▸ **Work task**:
Here is a block of records. Copy every line in it that includes "each".

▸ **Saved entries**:
▽
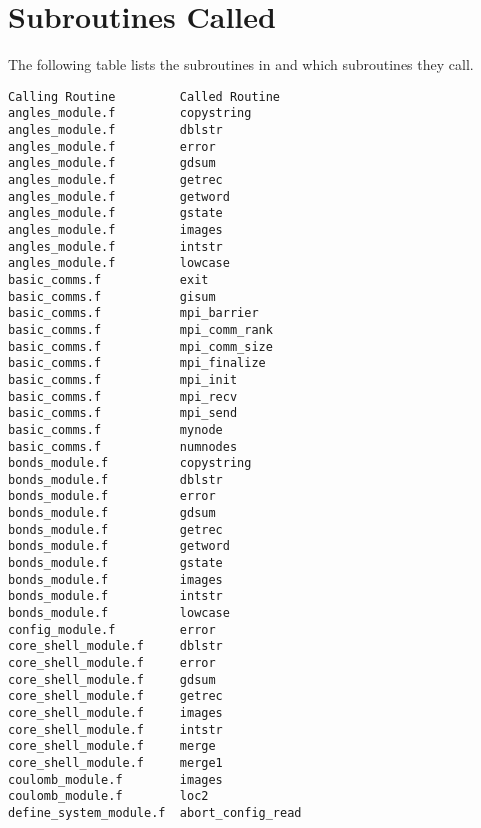 \section*{Subroutines Called}

The following table lists the subroutines in \D{} 
and which subroutines they call.

\begin{verbatim}
Calling Routine         Called Routine
angles_module.f         copystring                
angles_module.f         dblstr                    
angles_module.f         error                     
angles_module.f         gdsum                     
angles_module.f         getrec                    
angles_module.f         getword                   
angles_module.f         gstate                    
angles_module.f         images                    
angles_module.f         intstr                    
angles_module.f         lowcase                   
basic_comms.f           exit                      
basic_comms.f           gisum                     
basic_comms.f           mpi_barrier               
basic_comms.f           mpi_comm_rank             
basic_comms.f           mpi_comm_size             
basic_comms.f           mpi_finalize              
basic_comms.f           mpi_init                  
basic_comms.f           mpi_recv                  
basic_comms.f           mpi_send                  
basic_comms.f           mynode                    
basic_comms.f           numnodes                  
bonds_module.f          copystring                
bonds_module.f          dblstr                    
bonds_module.f          error                     
bonds_module.f          gdsum                     
bonds_module.f          getrec                    
bonds_module.f          getword                   
bonds_module.f          gstate                    
bonds_module.f          images                    
bonds_module.f          intstr                    
bonds_module.f          lowcase                   
config_module.f         error                     
core_shell_module.f     dblstr                    
core_shell_module.f     error                     
core_shell_module.f     gdsum                     
core_shell_module.f     getrec                    
core_shell_module.f     images                    
core_shell_module.f     intstr                    
core_shell_module.f     merge                     
core_shell_module.f     merge1                    
coulomb_module.f        images                    
coulomb_module.f        loc2                      
define_system_module.f  abort_config_read         

\end{verbatim}
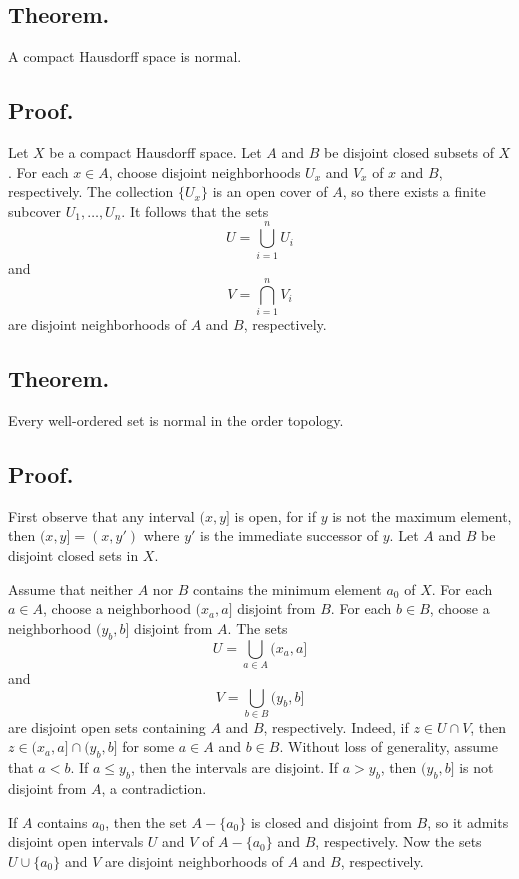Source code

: \documentclass[titlepage]{article}
\begin{document}
\subsection{Theorem.} A compact Hausdorff space is normal.

\subsection{Proof.} Let $X$ be a compact Hausdorff space. Let $A$ and $B$ be disjoint closed subsets of $X$. For each $x \in A$, choose disjoint neighborhoods $U_{x}$ and $V_{x}$ of $x$ and $B$, respectively. The collection $\{U_{x}\}$ is an open cover of $A$, so there exists a finite subcover $U_{1}, \ldots, U_{n}$. It follows that the sets 
$$U = \bigcup_{i=1}^{n} U_{i}$$
and 
$$V = \bigcap_{i=1}^{n} V_{i}$$
are disjoint neighborhoods of $A$ and $B$, respectively.

\subsection{Theorem.} Every well-ordered set is normal in the order topology.

\subsection{Proof.} First observe that any interval $(x, y]$ is open, for if $y$ is not the maximum element, then $(x, y] = (x, y')$ where $y'$ is the immediate successor of $y$. Let $A$ and $B$ be disjoint closed sets in $X$.

Assume that neither $A$ nor $B$ contains the minimum element $a_{0}$ of $X$. For each $a \in A$, choose a neighborhood $(x_{a}, a]$ disjoint from $B$. For each $b \in B$, choose a neighborhood $(y_{b}, b]$ disjoint from $A$. The sets
$$U = \bigcup_{a \in A} (x_{a}, a]$$
and 
$$V = \bigcup_{b \in B} (y_{b}, b]$$
are disjoint open sets containing $A$ and $B$, respectively. Indeed, if $z \in U \cap V$, then $z \in (x_{a}, a] \cap (y_{b}, b]$ for some $a \in A$ and $b \in B$. Without loss of generality, assume that $a < b$. If $a \leq y_{b}$, then the intervals are disjoint. If $a > y_{b}$, then $(y_{b}, b]$ is not disjoint from $A$, a contradiction.

If $A$ contains $a_{0}$, then the set $A - \{a_{0}\}$ is closed and disjoint from $B$, so it admits disjoint open intervals $U$ and $V$ of $A - \{a_{0}\}$ and $B$, respectively. Now the sets $U \cup \{a_{0}\}$ and $V$ are disjoint neighborhoods of $A$ and $B$, respectively.
\end{document}
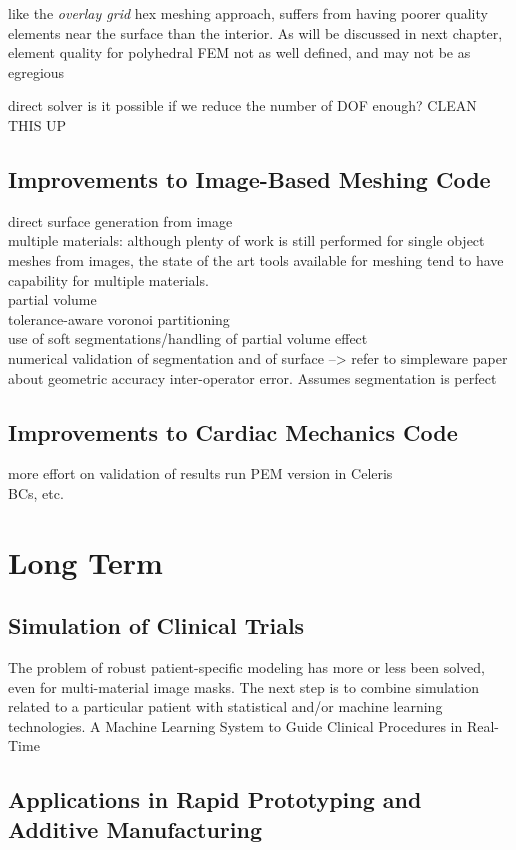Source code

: like the \textit{overlay grid} hex meshing approach, suffers from having poorer quality elements near the surface than the interior. As will be discussed in next chapter, element quality for polyhedral FEM not as well defined, and may not be as egregious

direct solver is it possible if we reduce the number of DOF enough?
CLEAN THIS UP


\subsection{Improvements to Image-Based Meshing Code}
\label{Improvements to Image-Based Meshing Code}
direct surface generation from image \\
multiple materials: although plenty of work is still performed for single object meshes from images, the state of the art tools available for meshing tend to have capability for multiple materials.  \\
partial volume \\
tolerance-aware voronoi partitioning \\
use of soft segmentations/handling of partial volume effect  \\
numerical validation of segmentation and of surface --> refer to simpleware paper about geometric accuracy
inter-operator error. Assumes segmentation is perfect

\subsection{Improvements to Cardiac Mechanics Code}
\label{Improvements to Cardiac Mechanics Code}
more effort on validation of results
run PEM version in Celeris \\
BCs, etc.

\section{Long Term}
\label{Long Term}

\subsection{Simulation of Clinical Trials}
\label{Simulation of Clinical Trials}
The problem of robust patient-specific modeling has more or less been solved, even for multi-material image masks. The next step is to combine simulation related to a particular patient with statistical and/or machine learning technologies. 
A Machine Learning System to Guide Clinical Procedures in Real-Time

\subsection[Applications in Rapid Prototyping and Additive Manufacturing]{\texorpdfstring{Applications in Rapid Prototyping and Additive \newline Manufacturing}{Applications in Rapid Prototyping and Additive \newline Manufacturing}}
\label{Applications in Rapid Prototyping and Additive Manufacturing}



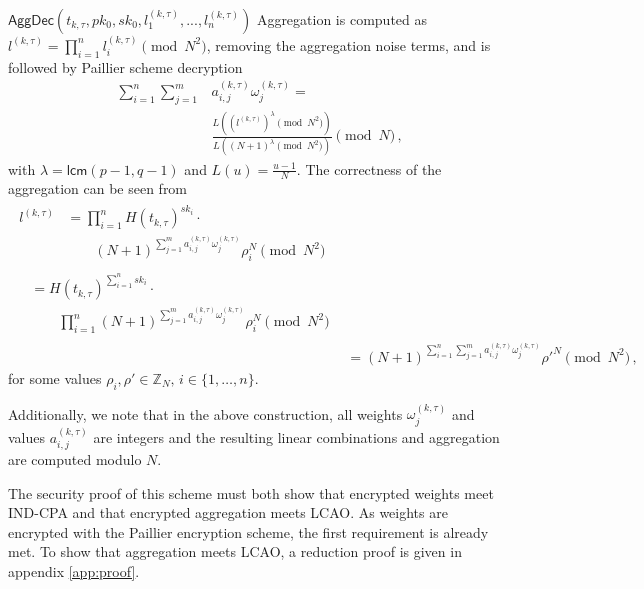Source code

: \documentclass[10pt,letterpaper,oneside,twocolumn,journal]{IEEEtran}
\theoremstyle{definition}
\theoremstyle{definition}
\theoremstyle{remark}
\newcommand\shrtdots{\!...}
\begin{document}
\begin{LaTeXdescription}
    \item[$\mathsf{AggDec}(t_{k,\tau}, pk_0, sk_0, l^{(k,\tau)}_1,\shrtdots,l^{(k,\tau)}_n)$] Aggregation is computed as $l^{(k,\tau)} = \prod^n_{i=1}l^{(k,\tau)}_i \pmod{N^2}$, removing the aggregation noise terms, and is followed by Paillier scheme decryption
    \begin{equation}
        \begin{split}
            \sum^{n}_{i=1}\sum^{m}_{j=1}&a^{(k,\tau)}_{i,j}\omega^{(k,\tau)}_j =\\
            &\frac{L((l^{(k,\tau)})^\lambda\pmod{N^2})}{L((N+1)^\lambda\pmod{N^2})} \pmod{N}\,,
        \end{split} \label{eqn:our_scheme_decrypt}
    \end{equation}
    with $\lambda = \mathsf{lcm}(p-1, q-1)$ and $L(u) = \frac{u-1}{N}$. The correctness of the aggregation can be seen from
    \begin{align*}
        \begin{split}
        l^{(k,\tau)} &= \prod^n_{i=1}H(t_{k,\tau})^{sk_i}\cdot \\
        &\qquad (N+1)^{\sum^{m}_{j=1}a^{(k,\tau)}_{i,j}\omega^{(k,\tau)}_j}\rho_i^N \pmod{N^2}
        \end{split}\\
        \begin{split}
            &= H(t_{k,\tau})^{\sum^n_{i=1}sk_i}\cdot \\
            &\qquad \prod^n_{i=1}(N+1)^{\sum^{m}_{j=1}a^{(k,\tau)}_{i,j}\omega^{(k,\tau)}_j}\rho_i^N \pmod{N^2}
        \end{split}\\
        &= (N+1)^{\sum^n_{i=1}\sum^{m}_{j=1}a^{(k,\tau)}_{i,j}\omega^{(k,\tau)}_j}\rho'^N \pmod{N^2}\,,
    \end{align*}
    for some values $\rho_i,\rho' \in \mathbb{Z}_N,\,i\in\{1,\dots,n\}$.
\end{LaTeXdescription}
Additionally, we note that in the above construction, all weights $\omega^{(k,\tau)}_j$ and values $a^{(k,\tau)}_{i,j}$ are integers and the resulting linear combinations and aggregation are computed modulo $N$. 

The security proof of this scheme must both show that encrypted weights meet IND-CPA and that encrypted aggregation meets LCAO. As weights are encrypted with the Paillier encryption scheme, the first requirement is already met. To show that aggregation meets LCAO, a reduction proof is given in appendix \ref{app:proof}.
\end{document}
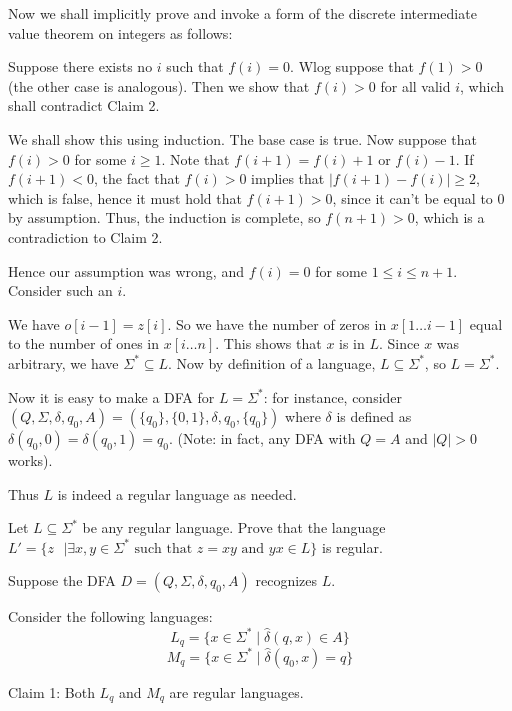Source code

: \documentclass[answers]{exam}
\newcommand{\hd}{\hat{\delta}}
\begin{document}
\begin{questions}
\begin{solution}
        Now we shall implicitly prove and invoke a form of the discrete intermediate value theorem on integers as follows:

        Suppose there exists no $i$ such that $f(i) = 0$. Wlog suppose that $f(1) > 0$ (the other case is analogous). Then we show that $f(i) > 0$ for all valid $i$, which shall contradict Claim 2.

        We shall show this using induction. The base case is true. Now suppose that $f(i) > 0$ for some $i \ge 1$. Note that $f(i + 1) = f(i) + 1$ or $f(i) - 1$. If $f(i + 1) < 0$, the fact that $f(i)
        > 0$ implies that $|f(i + 1) - f(i)| \ge 2$, which is false, hence it must hold that $f(i + 1) > 0$, since it can't be equal to $0$ by assumption. Thus, the induction is complete, so $f(n + 1)
        > 0$, which is a contradiction to Claim 2.

        Hence our assumption was wrong, and $f(i) = 0$ for some $1 \le i \le n + 1$. Consider such an $i$.

        We have $o[i - 1] = z[i]$. So we have the number of zeros in $x[1 \ldots i - 1]$ equal to the number of ones in $x[i \ldots n]$. This shows that $x$ is in $L$. Since $x$ was arbitrary, we have
        $\Sigma^* \subseteq L$. Now by definition of a language, $L \subseteq \Sigma^*$, so $L = \Sigma^*$.

        Now it is easy to make a DFA for $L = \Sigma^*$: for instance, consider $(Q, \Sigma, \delta, q_0, A) = (\{q_0\}, \{0, 1\}, \delta, q_0, \{q_0\})$ where $\delta$ is defined as $\delta(q_0, 0)
        = \delta(q_0, 1) = q_0$. (Note: in fact, any DFA with $Q = A$ and $|Q| > 0$ works).

        Thus $L$ is indeed a regular language as needed.
    \end{solution}

    \question[6]
    Let $L\subseteq\Sigma^*$ be any regular language. Prove that the language $L'=\{z\text{ }|\exists x,y\in\Sigma^*\text{ such that }z=xy\text{ and }yx\in L\}$ is regular.

    \begin{solution}
        Suppose the DFA $D = (Q, \Sigma, \delta, q_0, A)$ recognizes $L$.

        Consider the following languages:
        \[
            L_q = \{x \in \Sigma^* \mid \hd(q, x) \in A\}
        \]
        \[
            M_q = \{x \in \Sigma^* \mid \hd(q_0, x) = q\}
        \]

        Claim 1: Both $L_q$ and $M_q$ are regular languages.


\end{solution}
\end{questions}
\end{document}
△
▸ **Answer box**:
\subsection{Proof.} Let $X$ be a compact Hausdorff space. Let $A$ and $B$ be disjoint closed subsets of $X$. For each $x \in A$, choose disjoint neighborhoods $U_{x}$ and $V_{x}$ of $x$ and $B$, respectively. The collection $\{U_{x}\}$ is an open cover of $A$, so there exists a finite subcover $U_{1}, \ldots, U_{n}$. It follows that the sets 
Assume that neither $A$ nor $B$ contains the minimum element $a_{0}$ of $X$. For each $a \in A$, choose a neighborhood $(x_{a}, a]$ disjoint from $B$. For each $b \in B$, choose a neighborhood $(y_{b}, b]$ disjoint from $A$. The sets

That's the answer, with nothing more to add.